Get the terms that appear in few records.

The returned Column is flattened. Eg if you supply a column of array<string>, the result will be of type string.

Exactly one of max_records_n or max_records_frac must be set.

PARAMETER	DESCRIPTION
`terms`	A column of Arrays, where each array contains the terms for a record. TYPE: `ArrayColumn`
`max_records_n`	The maximum number of records a term can appear in. The default is None. TYPE: `int` DEFAULT: `None`
`max_records_frac`	The maximum fraction of records a term can appear in. The default is None. TYPE: `float` DEFAULT: `None`

RETURNS	DESCRIPTION
`Column`	The terms that appear in few records.

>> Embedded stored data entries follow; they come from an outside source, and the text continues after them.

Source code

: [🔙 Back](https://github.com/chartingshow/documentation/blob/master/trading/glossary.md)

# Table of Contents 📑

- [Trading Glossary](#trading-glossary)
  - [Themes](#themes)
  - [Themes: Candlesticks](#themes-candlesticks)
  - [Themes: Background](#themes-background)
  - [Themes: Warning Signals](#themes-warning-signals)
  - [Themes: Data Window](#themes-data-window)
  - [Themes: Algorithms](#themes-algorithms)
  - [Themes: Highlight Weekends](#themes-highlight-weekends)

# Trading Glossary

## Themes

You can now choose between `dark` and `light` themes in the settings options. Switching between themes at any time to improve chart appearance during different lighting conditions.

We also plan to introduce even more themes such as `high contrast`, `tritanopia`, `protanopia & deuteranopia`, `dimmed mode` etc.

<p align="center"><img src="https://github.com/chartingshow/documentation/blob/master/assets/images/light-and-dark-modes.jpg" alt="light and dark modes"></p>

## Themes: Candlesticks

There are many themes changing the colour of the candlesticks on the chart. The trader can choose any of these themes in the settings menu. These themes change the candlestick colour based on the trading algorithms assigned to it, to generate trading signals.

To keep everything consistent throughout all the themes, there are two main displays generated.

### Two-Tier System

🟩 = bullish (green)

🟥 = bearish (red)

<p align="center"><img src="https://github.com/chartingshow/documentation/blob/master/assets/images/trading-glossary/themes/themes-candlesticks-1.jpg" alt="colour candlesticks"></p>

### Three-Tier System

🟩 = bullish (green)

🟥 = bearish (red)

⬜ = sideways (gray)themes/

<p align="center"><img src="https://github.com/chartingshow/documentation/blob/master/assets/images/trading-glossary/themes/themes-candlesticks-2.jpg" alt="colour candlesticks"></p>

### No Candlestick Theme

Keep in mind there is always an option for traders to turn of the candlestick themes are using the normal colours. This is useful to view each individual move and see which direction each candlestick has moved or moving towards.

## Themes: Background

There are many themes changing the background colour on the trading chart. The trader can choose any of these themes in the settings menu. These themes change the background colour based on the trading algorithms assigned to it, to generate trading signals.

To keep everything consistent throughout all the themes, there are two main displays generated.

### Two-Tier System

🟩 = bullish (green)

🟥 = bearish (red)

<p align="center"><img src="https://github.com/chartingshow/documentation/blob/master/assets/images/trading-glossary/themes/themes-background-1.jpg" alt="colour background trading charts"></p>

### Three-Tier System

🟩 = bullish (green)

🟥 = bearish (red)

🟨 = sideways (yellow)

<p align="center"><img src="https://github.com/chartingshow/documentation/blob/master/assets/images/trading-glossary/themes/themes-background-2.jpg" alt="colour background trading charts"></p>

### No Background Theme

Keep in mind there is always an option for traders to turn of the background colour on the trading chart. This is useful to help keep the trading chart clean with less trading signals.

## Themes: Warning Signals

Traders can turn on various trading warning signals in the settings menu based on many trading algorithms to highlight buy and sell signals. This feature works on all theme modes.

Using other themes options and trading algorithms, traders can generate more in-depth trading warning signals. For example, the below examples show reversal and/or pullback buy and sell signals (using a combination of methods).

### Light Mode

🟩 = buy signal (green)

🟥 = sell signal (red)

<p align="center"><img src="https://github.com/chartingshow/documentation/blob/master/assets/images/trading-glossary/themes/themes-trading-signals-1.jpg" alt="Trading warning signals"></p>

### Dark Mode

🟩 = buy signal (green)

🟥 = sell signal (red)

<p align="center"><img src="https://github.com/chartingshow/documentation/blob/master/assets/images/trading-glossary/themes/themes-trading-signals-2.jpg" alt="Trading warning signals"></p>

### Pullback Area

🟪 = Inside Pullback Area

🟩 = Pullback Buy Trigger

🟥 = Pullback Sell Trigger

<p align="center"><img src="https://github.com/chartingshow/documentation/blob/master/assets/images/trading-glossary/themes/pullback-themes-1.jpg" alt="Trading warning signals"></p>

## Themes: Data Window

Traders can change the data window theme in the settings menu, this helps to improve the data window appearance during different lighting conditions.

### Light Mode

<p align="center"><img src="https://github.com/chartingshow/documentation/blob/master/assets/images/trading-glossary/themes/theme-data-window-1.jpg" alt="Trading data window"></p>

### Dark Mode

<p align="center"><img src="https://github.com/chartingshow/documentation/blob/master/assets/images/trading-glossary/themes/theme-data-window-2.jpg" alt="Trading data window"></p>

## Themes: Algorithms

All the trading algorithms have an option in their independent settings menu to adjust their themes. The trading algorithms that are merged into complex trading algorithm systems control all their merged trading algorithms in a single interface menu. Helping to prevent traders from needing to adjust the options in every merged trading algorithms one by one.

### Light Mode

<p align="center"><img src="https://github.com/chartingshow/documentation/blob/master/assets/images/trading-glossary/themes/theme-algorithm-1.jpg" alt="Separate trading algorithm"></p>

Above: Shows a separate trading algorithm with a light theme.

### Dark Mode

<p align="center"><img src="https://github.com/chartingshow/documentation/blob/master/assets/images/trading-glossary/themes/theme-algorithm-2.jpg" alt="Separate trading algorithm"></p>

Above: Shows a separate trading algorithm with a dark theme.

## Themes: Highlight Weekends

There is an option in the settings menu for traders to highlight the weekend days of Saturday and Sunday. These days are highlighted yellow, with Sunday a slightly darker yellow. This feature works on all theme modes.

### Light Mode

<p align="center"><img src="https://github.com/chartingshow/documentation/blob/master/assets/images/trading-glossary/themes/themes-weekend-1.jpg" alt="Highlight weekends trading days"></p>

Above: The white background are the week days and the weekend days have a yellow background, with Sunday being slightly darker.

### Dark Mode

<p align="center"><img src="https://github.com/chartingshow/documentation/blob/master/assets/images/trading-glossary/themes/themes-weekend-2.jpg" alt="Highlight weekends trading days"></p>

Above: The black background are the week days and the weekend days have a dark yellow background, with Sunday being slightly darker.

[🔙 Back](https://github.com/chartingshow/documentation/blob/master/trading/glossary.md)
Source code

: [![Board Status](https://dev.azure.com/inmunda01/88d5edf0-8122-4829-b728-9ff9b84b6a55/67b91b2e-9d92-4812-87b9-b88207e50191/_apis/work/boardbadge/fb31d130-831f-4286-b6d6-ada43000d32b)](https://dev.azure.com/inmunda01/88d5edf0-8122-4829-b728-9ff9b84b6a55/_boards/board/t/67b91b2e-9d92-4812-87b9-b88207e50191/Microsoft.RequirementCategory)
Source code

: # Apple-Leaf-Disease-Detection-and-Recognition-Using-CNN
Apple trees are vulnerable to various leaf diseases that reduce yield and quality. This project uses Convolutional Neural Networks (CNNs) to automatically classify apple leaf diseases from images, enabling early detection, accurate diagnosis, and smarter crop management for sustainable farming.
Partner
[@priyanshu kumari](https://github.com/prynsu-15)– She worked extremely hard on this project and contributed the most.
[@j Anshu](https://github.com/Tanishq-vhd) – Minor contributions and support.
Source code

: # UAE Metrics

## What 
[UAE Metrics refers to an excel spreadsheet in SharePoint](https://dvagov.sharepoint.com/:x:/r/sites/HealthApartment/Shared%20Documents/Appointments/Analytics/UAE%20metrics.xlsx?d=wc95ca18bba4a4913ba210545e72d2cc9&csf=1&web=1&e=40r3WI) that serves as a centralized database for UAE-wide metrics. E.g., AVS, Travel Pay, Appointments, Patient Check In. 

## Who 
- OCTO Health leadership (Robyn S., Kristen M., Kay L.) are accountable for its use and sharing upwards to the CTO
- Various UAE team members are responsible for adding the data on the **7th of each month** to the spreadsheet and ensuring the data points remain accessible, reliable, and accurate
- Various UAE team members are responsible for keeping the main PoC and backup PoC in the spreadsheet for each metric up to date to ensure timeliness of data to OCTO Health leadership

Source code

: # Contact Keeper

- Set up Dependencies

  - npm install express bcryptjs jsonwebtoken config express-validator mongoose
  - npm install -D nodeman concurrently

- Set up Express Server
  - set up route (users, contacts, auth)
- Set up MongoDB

`mismo.sets.term_idf(terms: ir.ArrayValue) -> ir.Table`

Create a lookup Table from term to IDF.

Examples:

>>> import ibis
>>> from mismo.sets import term_idf
>>> ibis.options.interactive = True
>>> addresses = [
...     "12 main st",
...     "99 main ave",
...     "56 st joseph st",
...     "21 glacier st",
...     "12 glacier st",
... ]
>>> t = ibis.memtable({"address": addresses})
>>> # split on whitespace
>>> t = t.mutate(terms=t.address.re_split(r"\s+"))
>>> term_idf(t.terms).order_by("term")
┏━━━━━━━━━┳━━━━━━━━━━┓
┃ term    ┃ idf      ┃
┡━━━━━━━━━╇━━━━━━━━━━┩
│ string  │ float64  │
├─────────┼──────────┤
│ 12      │ 0.916291 │
│ 21      │ 1.609438 │
│ 56      │ 1.609438 │
│ 99      │ 1.609438 │
│ ave     │ 1.609438 │
│ glacier │ 0.916291 │
│ joseph  │ 1.609438 │
│ main    │ 0.916291 │
│ st      │ 0.223144 │
└─────────┴──────────┘